From WEEKLY MDS No.911, November 11, 2005 issue logo

Japan-US Security Consultative Committee Declares Military Integration / Never Tolerate Coercion for New Base Construction

Japan-US military integration

On October 29, the Japan-US Security Consultative Committee (the "2 plus 2" meeting), attended by US and Japanese cabinet members in charge of foreign and defense affairs, released an "interim report" entitled "US-Japan Alliance: Transformation and Realignment for the Future." Despite the prior media coverage, the report went far beyond the issues of Futenma Air Station relocation and the realignment of the Japan-based US forces. Through this document, the Japanese and US governments issued a preposterous declaration to the effect that the two nations would look to integrate their forces so that they could launch preemptive attacks anytime anywhere in the world, with the focus on the Asia-Pacific region and beyond.

In a press conference after the 2 plus 2 meeting, Minister of State for Defense ONO Yoshinori gave self-crediting remarks, praising the accord as "a historic process toward a change of the US-Japan alliance." So how will the alliance change?
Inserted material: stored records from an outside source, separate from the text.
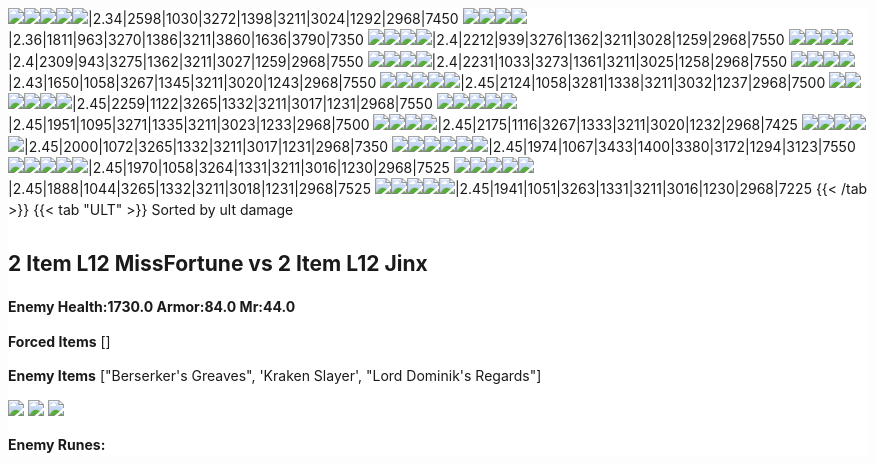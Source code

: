 ![](/item/6691.png)![](/item/3179.png)![](/item/1001.png)![](/item/1055.png)![](/item/1038.png)|2.34|2598|1030|3272|1398|3211|3024|1292|2968|7450
![](/item/6675.png)![](/item/3091.png)![](/item/1001.png)![](/item/1055.png)|2.36|1811|963|3270|1386|3211|3860|1636|3790|7350
![](/item/6691.png)![](/item/3508.png)![](/item/1055.png)![](/item/3006.png)|2.4|2212|939|3276|1362|3211|3028|1259|2968|7550
![](/item/6691.png)![](/item/3004.png)![](/item/1055.png)![](/item/3006.png)|2.4|2309|943|3275|1362|3211|3027|1259|2968|7550
![](/item/6676.png)![](/item/3033.png)![](/item/1055.png)![](/item/3006.png)|2.4|2231|1033|3273|1361|3211|3025|1258|2968|7550
![](/item/6672.png)![](/item/3087.png)![](/item/1055.png)![](/item/3006.png)|2.43|1650|1058|3267|1345|3211|3020|1243|2968|7550
![](/item/6675.png)![](/item/3087.png)![](/item/1001.png)![](/item/1055.png)![](/item/1036.png)|2.45|2124|1058|3281|1338|3211|3032|1237|2968|7500
![](/item/6672.png)![](/item/6691.png)![](/item/1001.png)![](/item/1055.png)![](/item/1036.png)![](/item/1036.png)|2.45|2259|1122|3265|1332|3211|3017|1231|2968|7550
![](/item/6672.png)![](/item/3031.png)![](/item/1001.png)![](/item/1055.png)![](/item/1036.png)|2.45|1951|1095|3271|1335|3211|3023|1233|2968|7500
![](/item/6672.png)![](/item/3142.png)![](/item/1055.png)![](/item/1037.png)|2.45|2175|1116|3267|1333|3211|3020|1232|2968|7425
![](/item/6672.png)![](/item/3179.png)![](/item/1001.png)![](/item/1055.png)![](/item/1038.png)|2.45|2000|1072|3265|1332|3211|3017|1231|2968|7350
![](/item/6672.png)![](/item/6692.png)![](/item/1001.png)![](/item/1055.png)![](/item/1036.png)![](/item/1036.png)|2.45|1974|1067|3433|1400|3380|3172|1294|3123|7550
![](/item/6672.png)![](/item/3004.png)![](/item/1001.png)![](/item/1055.png)![](/item/1037.png)|2.45|1970|1058|3264|1331|3211|3016|1230|2968|7525
![](/item/6672.png)![](/item/3508.png)![](/item/1001.png)![](/item/1055.png)![](/item/1037.png)|2.45|1888|1044|3265|1332|3211|3018|1231|2968|7525
![](/item/6672.png)![](/item/6695.png)![](/item/1001.png)![](/item/1055.png)![](/item/1037.png)|2.45|1941|1051|3263|1331|3211|3016|1230|2968|7225
{{< /tab >}}
{{< tab "ULT" >}}
Sorted by ult damage
## 2 Item L12 MissFortune vs 2 Item L12 Jinx

**Enemy Health:1730.0 Armor:84.0 Mr:44.0**


**Forced Items** []








**Enemy Items** ["Berserker's Greaves", 'Kraken Slayer', "Lord Dominik's Regards"]





![](/item/3006.png)
![](/item/6672.png)
![](/item/3036.png)



**Enemy Runes:**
Joint operations and wider roles for the Japan Self-Defense Forces (SDF) will be introduced at all levels: information sharing, use of base facilities, drilling, maneuvers and operations. A representative scheme is a collocation of Japan's Air Defense Command and relevant units with the headquarters of the US Air Force units in Japan at Yokota Air Base. Joint use of US bases will start around Japan as measures for "improving interoperability" and "expanding training opportunities," allowing US Air units to undertake training at SDF's bases. The agreement also supports enhanced use of civil airports and ports by US forces.
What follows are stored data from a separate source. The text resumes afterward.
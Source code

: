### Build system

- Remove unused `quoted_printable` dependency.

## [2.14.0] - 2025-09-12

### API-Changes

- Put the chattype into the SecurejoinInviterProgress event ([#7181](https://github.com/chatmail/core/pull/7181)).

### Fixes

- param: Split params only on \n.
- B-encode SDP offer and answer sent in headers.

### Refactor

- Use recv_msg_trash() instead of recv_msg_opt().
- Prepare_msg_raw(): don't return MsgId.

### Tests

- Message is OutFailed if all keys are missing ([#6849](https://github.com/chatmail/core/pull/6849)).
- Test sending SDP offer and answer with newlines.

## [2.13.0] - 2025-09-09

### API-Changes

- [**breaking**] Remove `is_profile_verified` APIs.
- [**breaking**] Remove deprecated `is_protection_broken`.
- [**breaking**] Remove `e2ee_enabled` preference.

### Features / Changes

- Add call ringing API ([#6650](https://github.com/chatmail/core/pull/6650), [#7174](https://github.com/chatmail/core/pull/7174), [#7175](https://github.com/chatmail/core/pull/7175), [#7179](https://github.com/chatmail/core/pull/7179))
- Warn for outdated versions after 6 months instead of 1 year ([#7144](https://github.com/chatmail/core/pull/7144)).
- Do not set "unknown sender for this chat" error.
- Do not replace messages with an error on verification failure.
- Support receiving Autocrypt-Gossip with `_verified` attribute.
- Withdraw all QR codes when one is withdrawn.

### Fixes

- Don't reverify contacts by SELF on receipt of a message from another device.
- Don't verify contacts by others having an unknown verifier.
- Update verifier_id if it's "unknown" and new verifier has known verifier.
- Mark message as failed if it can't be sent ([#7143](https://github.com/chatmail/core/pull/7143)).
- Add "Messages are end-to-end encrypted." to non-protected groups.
The agreement reveals their move towards the total reshaping of the US and Japanese militaries to cater to war-promoting policies of global capitalism.

Special measure law for going ahead with new base construction

The two governments reached agreement on the key issue of Futenma relocation, or new base construction, with a plan to locate the Futenma replacement facility into the shoreline areas of Camp Schwab. The local struggle to dismantle the plan waged for nearly 550 days, opinion among Okinawans seeking ex-prefectural relocation, and the Save Dugon campaign widely supported at home and abroad are the factors behind the complete failure of the current plan to place the facility in Henoko offshore. Nonetheless, the US-Japan accord simply brushes away all these opposing factors and finalizes a new plan to construct a giant military base with a total length of 1,800 meters. That is far from anything Okinawa Prefecture could swallow. Knowingly, the government has already prepared a special measures bill that would deprive the prefecture of the authority to give permission for reclamation of publicly-owned waters.

Not only that, but the agreement aims to consolidate the functions of the US forces by integrating the Marine Corps unit located in mid-southern Okinawa into the unit in northern Okinawa while returning to Japan part of the current military facilities including Naha Naval Port. Other additions to the deal include shared use of Kadena Base by US and Japanese forces and Japan-US joint training at Camp Hansen. With vertical takeoff Osprey fighters to be deployed, the planned base will also surely become a shared facility for both US and Japan.

While promoting US-Japan military integration, Prime Minister KOIZUMI Junichiro is imposing policies upon Okinawans that will convert military bases into fortresses, contrary to their demands to reduce the existing burden.

Protesting Bush's visit to Japan

"This is nothing but discrimination against Okinawa." On October 30, the Okinawa Prefectural Rally became the site of aggregated indignation by Okinawa residents with resolutions that included demands for the withdrawal of the US-Japan accord, the immediate closure and removal of Futenma Base and giving up of any base relocation plan within Okinawa and Japan. Even Governor INAMINE Keiichi and Nago Mayor KISHIMOTO Tateo are opposing the over-the-head conclusion. Heads of respective local entities with military bases have also started raising their voices against the Government's negligence of the local decision and its ironhanded pressure to force localities to accept its plan, with Zama Mayor saying "Absolutely No!" and Iwakuni Mayor, "Impossible to tolerate."

With the drive toward enhancing the US-Japan alliance and the development of a system that can support war established in the name of the "resident protection planning" along with the Liberal Democratic Party's move toward comprehensive rewriting of the Constitution, the sense of crisis among the public has reached an unprecedented level. In turn, we have a broader perspective now to counterattack from local communities through movements represented by the Non-Defended Localities movement.

On November 15, Bush is coming to Japan to advocate US-Japan military integration. Counter the Bush-Koizumi meeting with protests against the construction of a new base as well as demands for removal of Futenma Base and the withdrawal of occupation forces from Iraq. Break down the line of policies for building a war-capable and war-driven nation. (October 30).